• _What needs to be done_
Look through the records that follow. Copy every line containing the word "platform".

• _Input_
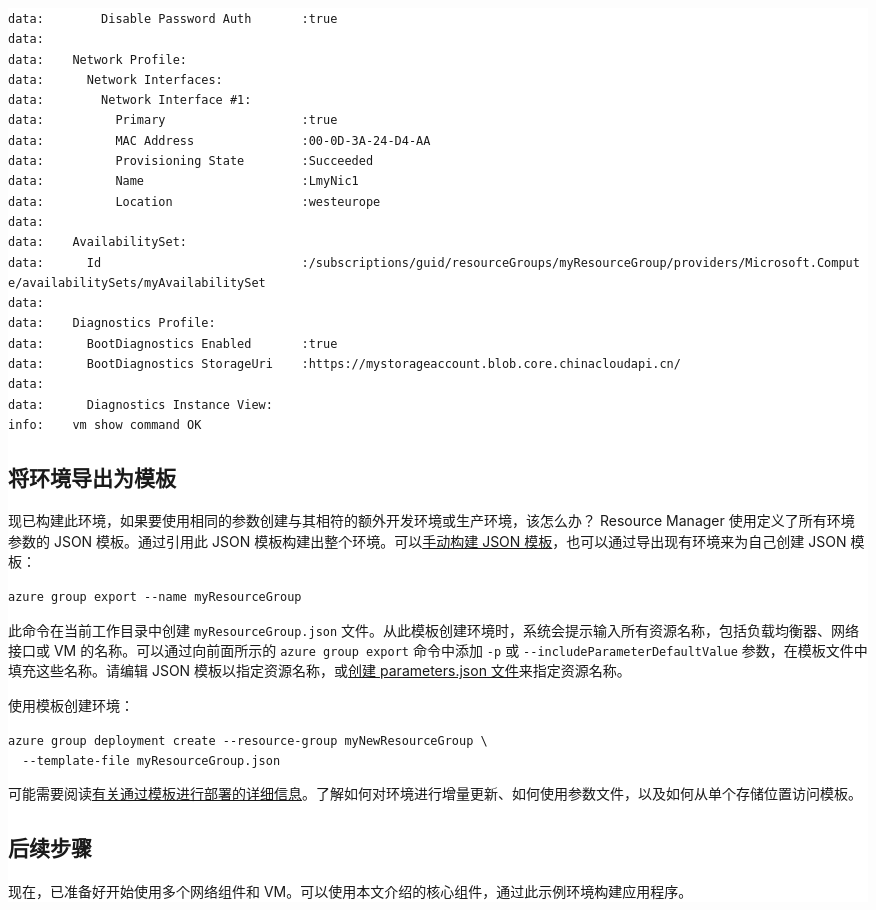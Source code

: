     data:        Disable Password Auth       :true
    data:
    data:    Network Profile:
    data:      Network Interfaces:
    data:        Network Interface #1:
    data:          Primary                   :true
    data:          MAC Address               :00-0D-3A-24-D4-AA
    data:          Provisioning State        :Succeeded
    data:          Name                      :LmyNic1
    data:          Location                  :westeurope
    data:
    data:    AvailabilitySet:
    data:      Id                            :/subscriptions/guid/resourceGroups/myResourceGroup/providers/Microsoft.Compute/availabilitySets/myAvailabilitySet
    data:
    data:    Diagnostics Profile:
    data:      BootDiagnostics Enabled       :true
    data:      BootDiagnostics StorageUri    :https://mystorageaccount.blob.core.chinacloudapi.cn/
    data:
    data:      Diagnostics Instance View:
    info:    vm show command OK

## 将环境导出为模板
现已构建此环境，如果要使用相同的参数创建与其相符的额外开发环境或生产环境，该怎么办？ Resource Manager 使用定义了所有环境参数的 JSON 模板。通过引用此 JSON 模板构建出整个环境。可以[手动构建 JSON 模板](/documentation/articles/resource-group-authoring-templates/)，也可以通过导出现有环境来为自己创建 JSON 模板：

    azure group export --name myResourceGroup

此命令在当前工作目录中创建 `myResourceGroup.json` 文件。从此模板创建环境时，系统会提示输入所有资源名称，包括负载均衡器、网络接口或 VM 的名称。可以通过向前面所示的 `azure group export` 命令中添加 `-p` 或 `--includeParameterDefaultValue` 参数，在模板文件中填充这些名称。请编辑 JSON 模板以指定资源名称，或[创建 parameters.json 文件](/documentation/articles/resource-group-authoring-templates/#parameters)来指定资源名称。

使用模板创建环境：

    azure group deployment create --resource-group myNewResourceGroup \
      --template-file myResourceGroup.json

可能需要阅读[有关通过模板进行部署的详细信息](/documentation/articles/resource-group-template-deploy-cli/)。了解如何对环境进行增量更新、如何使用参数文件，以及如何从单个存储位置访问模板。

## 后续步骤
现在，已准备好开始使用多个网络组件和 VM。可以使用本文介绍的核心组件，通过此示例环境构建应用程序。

==

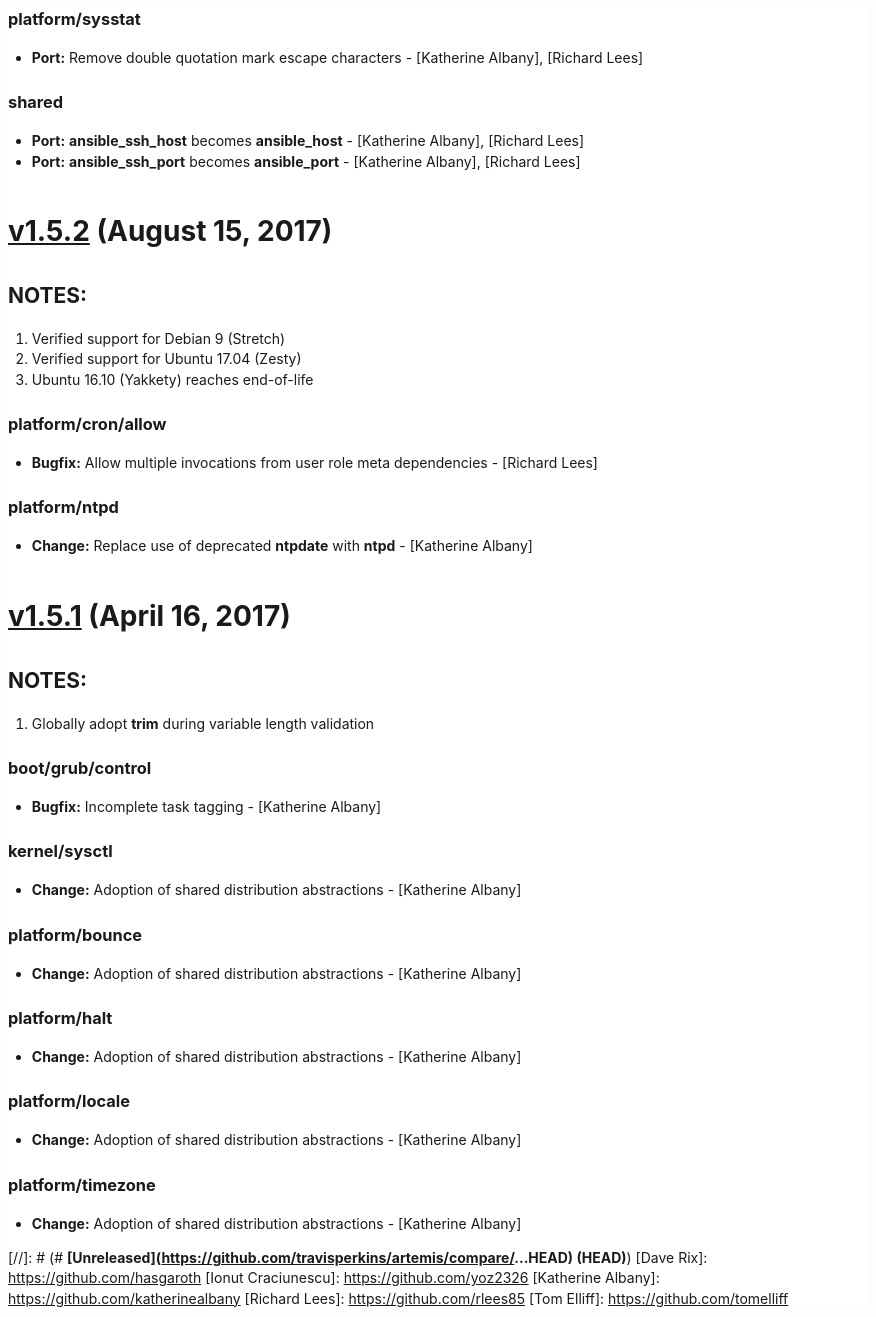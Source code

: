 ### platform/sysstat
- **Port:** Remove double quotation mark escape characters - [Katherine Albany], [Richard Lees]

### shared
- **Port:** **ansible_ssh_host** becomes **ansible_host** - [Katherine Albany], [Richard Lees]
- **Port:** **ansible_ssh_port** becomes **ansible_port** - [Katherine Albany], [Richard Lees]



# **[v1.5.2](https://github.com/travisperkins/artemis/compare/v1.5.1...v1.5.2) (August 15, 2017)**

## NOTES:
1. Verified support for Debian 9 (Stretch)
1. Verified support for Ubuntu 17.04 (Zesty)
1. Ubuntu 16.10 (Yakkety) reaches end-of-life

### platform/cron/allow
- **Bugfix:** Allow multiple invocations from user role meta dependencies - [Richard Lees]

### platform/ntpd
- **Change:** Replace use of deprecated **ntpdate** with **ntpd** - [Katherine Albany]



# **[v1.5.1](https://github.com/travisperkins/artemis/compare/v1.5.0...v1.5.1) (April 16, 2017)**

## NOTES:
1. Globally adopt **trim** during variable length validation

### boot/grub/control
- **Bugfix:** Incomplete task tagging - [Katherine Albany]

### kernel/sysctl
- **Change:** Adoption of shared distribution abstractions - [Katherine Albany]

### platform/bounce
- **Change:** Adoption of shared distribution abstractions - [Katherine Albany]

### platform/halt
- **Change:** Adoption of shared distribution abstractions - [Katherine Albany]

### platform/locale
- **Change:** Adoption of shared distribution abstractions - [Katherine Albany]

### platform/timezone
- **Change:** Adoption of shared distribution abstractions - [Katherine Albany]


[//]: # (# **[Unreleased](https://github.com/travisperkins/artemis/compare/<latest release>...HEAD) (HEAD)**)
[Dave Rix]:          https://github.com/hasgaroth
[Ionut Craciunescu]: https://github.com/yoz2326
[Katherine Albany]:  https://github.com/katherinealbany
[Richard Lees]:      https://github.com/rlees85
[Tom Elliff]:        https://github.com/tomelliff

• _Output of the exercise_
: ### platform/sysstat
### platform/cron/allow
### platform/ntpd
### platform/bounce
### platform/halt
### platform/locale
### platform/timezone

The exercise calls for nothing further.